The NFL Draft has come and gone, with many fans both thrilled and displeased about the upcoming prospects their teams have gained.

Now that the event has taken place, basketball fans everywhere are anxiously awaiting their chance to see their perspective teams acquire new talent.

On June 28th, they will get their chance.

This year’s Men’s NCAA Basketball Tournament crowned a new champion as the University of Kentucky beat the University of Kansas 67-59, a game which was less intense than what the score reflected.

Before reaching the finals, many top ranked teams saw their strengths and weaknesses unfold during the tournament.

Both the South and West Regions (Atlanta, GA and Phoenix, AZ) saw their #2 teams fall to #15 teams. In the South Region, #2 Duke fell to #15 Lehigh 70-75 while in the West Region, #2 Missouri fell to #15 Norfolk 84-86.

With other notable losses such as #4 Michigan falling short to #13 Ohio 60-65 and #5 Temple losing to #12 University of South Florida, 44-58, talk continued to circle the Duke Blue Devils.

As an avid Duke fan, I found myself awestruck as I watched the game against Lehigh and was utterly devastated as I began to realize that the Blue Devils would lose the match-up.

There were several instances where the defense lacked causing Lehigh to have wide-open fast breaks, which inevitably gave them the 5-point win.

But enough of that, every team has its lapses and this year just wasn’t Duke’s year.

I’m more concerned with the fact that a mere 8 days after their loss, Freshman Guard, Austin Rivers, son of Boston Celtics Head Coach, Glenn “Doc” Rivers, signed with an agent with high hopes of entering the 2012 NBA Draft.

Now don’t get me wrong Rivers is a good player, given a score of 94 out of 100 pertaining to his abilities, I’m more concerned with the fact that he is giving up so quickly and deciding to enter the Draft after just one year of college basketball.

Rivers declared his proposal March 23, right in the middle of the NCAA tournament and although his decision was quick, he will not be the only freshman to end his collegiate career with hopes of going pro.
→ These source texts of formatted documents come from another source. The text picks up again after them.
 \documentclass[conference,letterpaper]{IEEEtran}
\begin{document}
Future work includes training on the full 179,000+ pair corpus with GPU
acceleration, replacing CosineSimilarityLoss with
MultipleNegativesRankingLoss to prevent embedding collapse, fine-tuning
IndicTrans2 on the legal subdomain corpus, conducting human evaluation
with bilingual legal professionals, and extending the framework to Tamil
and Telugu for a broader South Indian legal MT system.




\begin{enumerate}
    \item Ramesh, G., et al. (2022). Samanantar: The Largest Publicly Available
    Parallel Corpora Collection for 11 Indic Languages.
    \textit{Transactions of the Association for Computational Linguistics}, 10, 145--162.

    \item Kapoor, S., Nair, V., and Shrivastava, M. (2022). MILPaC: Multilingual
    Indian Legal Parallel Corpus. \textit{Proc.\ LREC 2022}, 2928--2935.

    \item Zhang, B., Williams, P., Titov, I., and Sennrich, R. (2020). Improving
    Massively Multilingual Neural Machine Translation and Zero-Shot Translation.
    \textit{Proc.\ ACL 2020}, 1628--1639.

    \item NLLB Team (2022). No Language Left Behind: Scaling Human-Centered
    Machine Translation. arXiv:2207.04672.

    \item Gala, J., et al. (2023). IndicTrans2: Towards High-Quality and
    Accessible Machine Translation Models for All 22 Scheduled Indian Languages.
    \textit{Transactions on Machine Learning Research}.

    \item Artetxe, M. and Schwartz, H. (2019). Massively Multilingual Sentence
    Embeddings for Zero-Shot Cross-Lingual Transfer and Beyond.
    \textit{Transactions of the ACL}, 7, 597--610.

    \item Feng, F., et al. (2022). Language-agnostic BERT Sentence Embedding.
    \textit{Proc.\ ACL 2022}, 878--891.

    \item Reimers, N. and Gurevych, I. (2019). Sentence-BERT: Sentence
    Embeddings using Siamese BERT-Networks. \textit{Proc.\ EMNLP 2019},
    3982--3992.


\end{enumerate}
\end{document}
While other prospects have weighed their decision more heavily, considering most of them continued playing in the tournament far longer than Rivers, there will still be several young men to leave the college scene early.

My concern has and always will be, until there is a change in the current rule, how is an athlete with only one year of intense collegiate experience prepared for what awaits them at the professional level?

Not only are the athletes risking their education but they’re also risking their health.

For the most part, these young men have not developed fully and another year or two playing in college can teach them pivotal aspects of their game. But, as of the 2006 NBA Draft, “all players must be at least 19 years of age during the calendar year of the draft” and “a player who completed basketball eligibility at an American high school must also be at least one year removed from the graduation of his high school class.” Therefore, after one year of college, NCAA athletes are eligible for the draft.

With all the raw talent these men possess, leaving college after one year, without a college education, to pursue their dreams of being the next generation’s role model is something that I can’t shake.

I feel that the NBA should require all NBA prospects to complete at least two years of college thus graduating with their associates degree so that if their plans backfire, they have something to fall back on.

Rivers and other prospects definitely have what it takes to excel at the next level, but at what cost?